Como parte dos recursos pagos em 2020 acabou sendo direcionado para a poupança das famílias, Araújo afirmou que há a possibilidade de o impacto da redução não ser tão grande, mas que seria necessário analisar e discutir qual o valor preciso para o caso de haver novas rodadas do benefício.
"Sem dúvidas, a redução afeta os mais pobres, mas infelizmente não temos estudos que dizem qual serio o valor ideal de pagamentos, até porque no ano passado parte dos valores acabou sendo direcionado para a poupança das famílias. O problema é que, hoje, não, conseguimos dizer qual o valor mais efetivo até para acompanhar a inflação que vem alterando a dinâmica de preços em tudo, mas principalmente na alimentação", disse Araújo.

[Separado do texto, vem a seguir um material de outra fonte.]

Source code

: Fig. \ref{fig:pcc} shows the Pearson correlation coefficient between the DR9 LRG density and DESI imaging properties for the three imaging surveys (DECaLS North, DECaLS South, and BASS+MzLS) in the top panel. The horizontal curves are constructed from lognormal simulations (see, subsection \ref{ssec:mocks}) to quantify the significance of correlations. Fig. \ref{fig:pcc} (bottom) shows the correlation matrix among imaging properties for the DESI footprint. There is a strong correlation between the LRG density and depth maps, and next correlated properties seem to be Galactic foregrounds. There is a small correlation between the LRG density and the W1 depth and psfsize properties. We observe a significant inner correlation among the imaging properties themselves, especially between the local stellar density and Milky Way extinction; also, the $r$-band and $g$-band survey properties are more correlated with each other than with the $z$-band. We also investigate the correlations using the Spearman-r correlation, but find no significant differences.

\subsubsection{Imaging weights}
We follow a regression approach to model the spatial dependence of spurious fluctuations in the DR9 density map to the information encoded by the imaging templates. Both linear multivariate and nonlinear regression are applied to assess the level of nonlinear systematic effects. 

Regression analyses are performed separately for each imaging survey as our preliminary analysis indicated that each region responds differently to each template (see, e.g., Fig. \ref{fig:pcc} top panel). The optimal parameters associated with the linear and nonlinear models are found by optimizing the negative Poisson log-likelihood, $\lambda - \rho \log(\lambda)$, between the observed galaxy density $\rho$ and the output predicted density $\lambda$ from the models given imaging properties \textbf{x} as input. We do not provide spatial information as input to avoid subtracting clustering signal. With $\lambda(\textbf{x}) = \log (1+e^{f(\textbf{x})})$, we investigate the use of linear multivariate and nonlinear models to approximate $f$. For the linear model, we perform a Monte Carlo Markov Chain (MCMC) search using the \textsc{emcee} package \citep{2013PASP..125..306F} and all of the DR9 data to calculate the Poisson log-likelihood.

"Mas acredito que os R$ 250 é mais por uma restrição fiscal do Governo do que por um estudo de valor", completou.
Abismo fiscal e estratégias
Em relação ao aspecto fiscal, os economistas foram unânimes, afirmando que a redução do volume de pagamentos se deve à crise fiscal brasileira nesse momento. Contudo, eles comentaram que o Governo Federal pode explorar mais soluções do que fez na Proposta de Emenda à Constituição (PEC) emergencial que garantiu o retorno do auxílio.
Rever incentivos
Para o diretor do Ipece, o Governo Federal precisaria rever os incentivos fiscais dados ao setor produtivo para reduzir os impactos dos benefícios às empresas no orçamento e aumentar a capacidade de pagamento do auxílio emergencial.
"O que está faltando e o Governo Federal não conseguiu fazer nessa PEC é encontrar brechas no orçamento para aumentar esse valor, até pensando na questão dos incentivos fiscais, reduzindo isso para aumentar os recursos do auxílio emergencial. Então eu acho que essa PEC emergencial falha e poderia reservar mais recursos para o auxílio a partir da revisão dos benefícios fiscais", disse França.
Programa permanente
Já o economista Alex Araújo afirmou que o Governo poderia reorganizar todos os programas de transferência de renda e criar um programa permanente de renda mínima.
"No ano passado, um grupo de economistas trouxe uma opção que seria um estabelecimento de um programa de renda mínima ao rever todos os programas de renda que estão sendo pagos hoje. Mas como alguns benefícios foram suspensos ou reformulados, o governo politicamente preferiu não ir nesse caminho, mas existia, sim, essa alternativa, dando uma característica mais permanente", explicou.